Einfache Patentlösungen stellt das Gutachten angesichts der Individualität deutscher Städte nicht in Aussicht. Dennoch nennt das Frühjahrsgutachten eine Reihe möglicher Lösungsansätze. Hierzu gehören eine Belebung der Innenstädte durch neue Frequenzbringer und Besuchsanlässe, ein lokal angepasster und vielfältiger Nutzungsmix, eine Aufwertung des öffentlichen Raums mit flexiblen Nutzungsmöglichkeiten, intelligente Mobilitätskonzepte sowie eine stärkere Zusammenarbeit der verschiedenen Innenstadtakteure.
Fazit
Insbesondere die Wohnungswirtschaft und die Innenstadtentwicklung stehen vor gewaltigen Herausforderungen. So unterschiedlich die beiden Bereiche sind, so ähnlich könnte die Lösung der Probleme sein: Angebot und Nachfrage müssen wieder zusammenfinden.

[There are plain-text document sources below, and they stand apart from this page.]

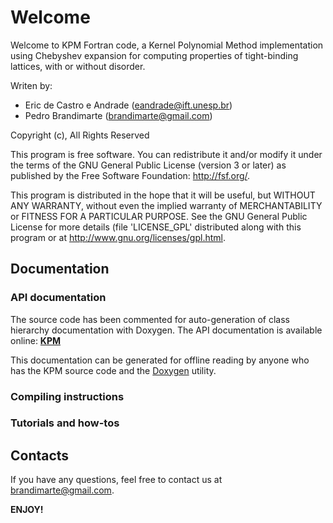 # **Welcome** #

Welcome to KPM Fortran code, a Kernel Polynomial Method implementation using Chebyshev expansion for computing properties of tight-binding lattices, with or without disorder.

Writen by:

* Eric de Castro e Andrade (<eandrade@ift.unesp.br>)
* Pedro Brandimarte (<brandimarte@gmail.com>)

Copyright (c), All Rights Reserved

This program is free software. You can redistribute it and/or modify it under the terms of the GNU General Public License (version 3 or later) as published by the Free Software Foundation: <http://fsf.org/>.

This program is distributed in the hope that it will be useful, but WITHOUT ANY WARRANTY, without even the implied warranty of MERCHANTABILITY or FITNESS FOR A PARTICULAR PURPOSE. See the GNU General Public License for more details (file 'LICENSE_GPL' distributed along with this program or at <http://www.gnu.org/licenses/gpl.html>.

## **Documentation** ##

### **API documentation** ###

The source code has been commented for auto-generation of class hierarchy documentation with Doxygen. The API documentation is available online: [**KPM**](http://brandimarte.bitbucket.org/kpm/)

This documentation can be generated for offline reading by anyone who has the KPM source code and the [Doxygen](http://www.stack.nl/~dimitri/doxygen/) utility.

### **Compiling instructions** ###

### **Tutorials and how-tos** ###

## **Contacts** ##

If you have any questions, feel free to contact us at <brandimarte@gmail.com>.

**ENJOY!**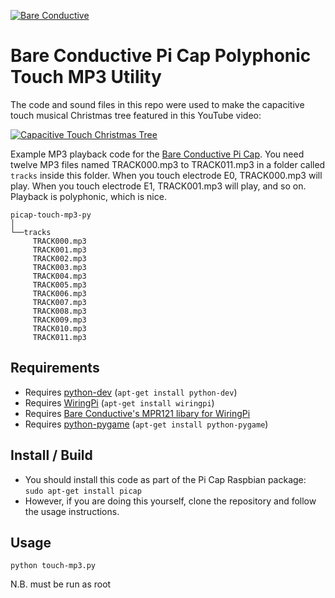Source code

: [![Bare Conductive](http://bareconductive.com/assets/images/LOGO_256x106.png)](http://www.bareconductive.com/)

# Bare Conductive Pi Cap Polyphonic Touch MP3 Utility

The code and sound files in this repo were used to make the capacitive touch musical Christmas tree featured in this YouTube video:

[![Capacitive Touch Christmas Tree](https://img.youtube.com/vi/Hi1HbB1ojYY/0.jpg)](https://www.youtube.com/watch?v=Hi1HbB1ojYY)

Example MP3 playback code for the [Bare Conductive Pi Cap](http://www.bareconductive.com/shop/pi-cap/). You need twelve MP3 files named TRACK000.mp3 to TRACK011.mp3 in a folder called `tracks` inside this folder. When you touch electrode E0, TRACK000.mp3 will play. When you touch electrode E1, TRACK001.mp3 will play, and so on. Playback is polyphonic, which is nice.

    picap-touch-mp3-py    
    │
    └──tracks
         TRACK000.mp3    
         TRACK001.mp3  
         TRACK002.mp3  
         TRACK003.mp3  
         TRACK004.mp3  
         TRACK005.mp3  
         TRACK006.mp3  
         TRACK007.mp3  
         TRACK008.mp3  
         TRACK009.mp3  
         TRACK010.mp3  
         TRACK011.mp3  

## Requirements
* Requires [python-dev](https://www.python.org/) (`apt-get install python-dev`)
* Requires [WiringPi](http://wiringpi.com/) (`apt-get install wiringpi`)
* Requires [Bare Conductive's MPR121 libary for WiringPi](https://github.com/BareConductive/wiringpi-mpr121)
* Requires [python-pygame](http://www.pygame.org/download.shtml) (`apt-get install python-pygame`)

## Install / Build

* You should install this code as part of the Pi Cap Raspbian package: `sudo apt-get install picap`    
* However, if you are doing this yourself, clone the repository and follow the usage instructions.

## Usage

    python touch-mp3.py

N.B. must be run as root    
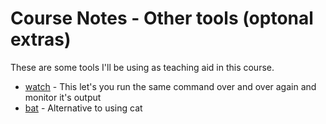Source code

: # Course Notes - Other tools (optonal extras)

These are some tools I'll be using as teaching aid in this course.

- [watch](https://linuxize.com/post/linux-watch-command/) - This let's you run the same command over and over again and monitor it's output
- [bat](https://github.com/sharkdp/bat) - Alternative to using cat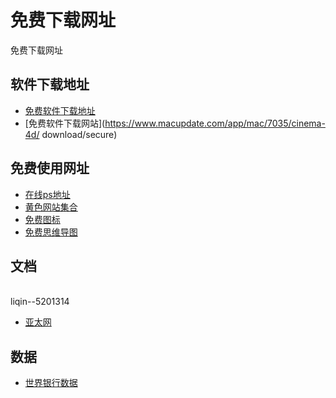 # 免费下载网址
免费下载网址

## 软件下载地址
- [免费软件下载地址](https://prodesigntools.com/adobe-cc-2019-direct-download-links.html)
- [免费软件下载网站](https://www.macupdate.com/app/mac/7035/cinema-4d/ download/secure)

## 免费使用网址
- [在线ps地址](https://www.uupoop.com/ps/)
- [黄色网站集合](https://theporndude.com/zh)
- [免费图标](https://fontello.com/)
- [免费思维导图](https://gitmind.cn/)

## 文档
<br>liqin--5201314<br>

- [亚太网](http://bbcc.ac/forum.php?mod=forumdisplay&fid=68)

## 数据
- [世界银行数据](https://data.worldbank.org.cn/)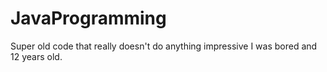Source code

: JavaProgramming
===============

Super old code that really doesn't do anything impressive I was bored and 12 years old.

In der Wohnungswirtschaft gelingt dies durch den Bau zusätzlicher Wohnungen, die den Bedürfnissen der Menschen entsprechen. Insbesondere in den Städten sollte daher ein stärkerer Fokus auf den Bau größerer Wohnungen gelegt werden, die ausreichend Platz für Familien bieten.
In den Innenstädten müssen hingegen echte Erlebnisse angeboten werden, die einen echten Mehrwert zum Online-Shopping bieten. Unsere Studie „Zukunft der Innenstädte“ in Kooperation mit Fraunhofer IAO zeigt, dass in vielen Innenstädten bereits heute spannende Innovationen entstehen, die einen Weg in die Zukunft weisen können.